━━━ SUPPLIED DATA
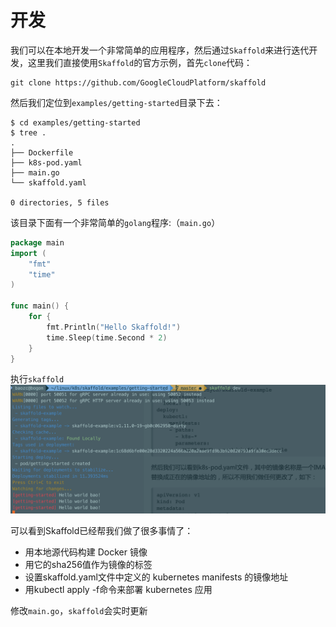 # 开发
我们可以在本地开发一个非常简单的应用程序，然后通过`Skaffold`来进行迭代开发，这里我们直接使用`Skaffold`的官方示例，首先`clone`代码：
```
git clone https://github.com/GoogleCloudPlatform/skaffold
```
然后我们定位到`examples/getting-started`目录下去：
```
$ cd examples/getting-started
$ tree .
.
├── Dockerfile
├── k8s-pod.yaml
├── main.go
└── skaffold.yaml

0 directories, 5 files
```
该目录下面有一个非常简单的`golang`程序:（`main.go`）
```go
package main
import (
    "fmt"
    "time"
)

func main() {
    for {
        fmt.Println("Hello Skaffold!")
        time.Sleep(time.Second * 2)
    }
}
```
执行`skaffold`
![skaffold](assets/markdown-img-paste-20200619231239776.png)

可以看到Skaffold已经帮我们做了很多事情了：

- 用本地源代码构建 Docker 镜像
- 用它的sha256值作为镜像的标签
- 设置skaffold.yaml文件中定义的 kubernetes manifests 的镜像地址
- 用kubectl apply -f命令来部署 kubernetes 应用

修改`main.go`，`skaffold`会实时更新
━━━━━━
YOUR TASK:
Write the entries above out again exactly, omitting each image.

EXERCISE RESULT:
 # 开发
我们可以在本地开发一个非常简单的应用程序，然后通过`Skaffold`来进行迭代开发，这里我们直接使用`Skaffold`的官方示例，首先`clone`代码：
```
git clone https://github.com/GoogleCloudPlatform/skaffold
```
然后我们定位到`examples/getting-started`目录下去：
```
$ cd examples/getting-started
$ tree .
.
├── Dockerfile
├── k8s-pod.yaml
├── main.go
└── skaffold.yaml

0 directories, 5 files
```
该目录下面有一个非常简单的`golang`程序:（`main.go`）
```go
package main
import (
    "fmt"
    "time"
)

func main() {
    for {
        fmt.Println("Hello Skaffold!")
        time.Sleep(time.Second * 2)
    }
}
```
执行`skaffold`
![skaffold](assets/markdown-img-paste-20200619231239776.png)

可以看到Skaffold已经帮我们做了很多事情了：

- 用本地源代码构建 Docker 镜像
- 用它的sha256值作为镜像的标签
- 设置skaffold.yaml文件中定义的 kubernetes manifests 的镜像地址
- 用kubectl apply -f命令来部署 kubernetes 应用

修改`main.go`，`skaffold`会实时更新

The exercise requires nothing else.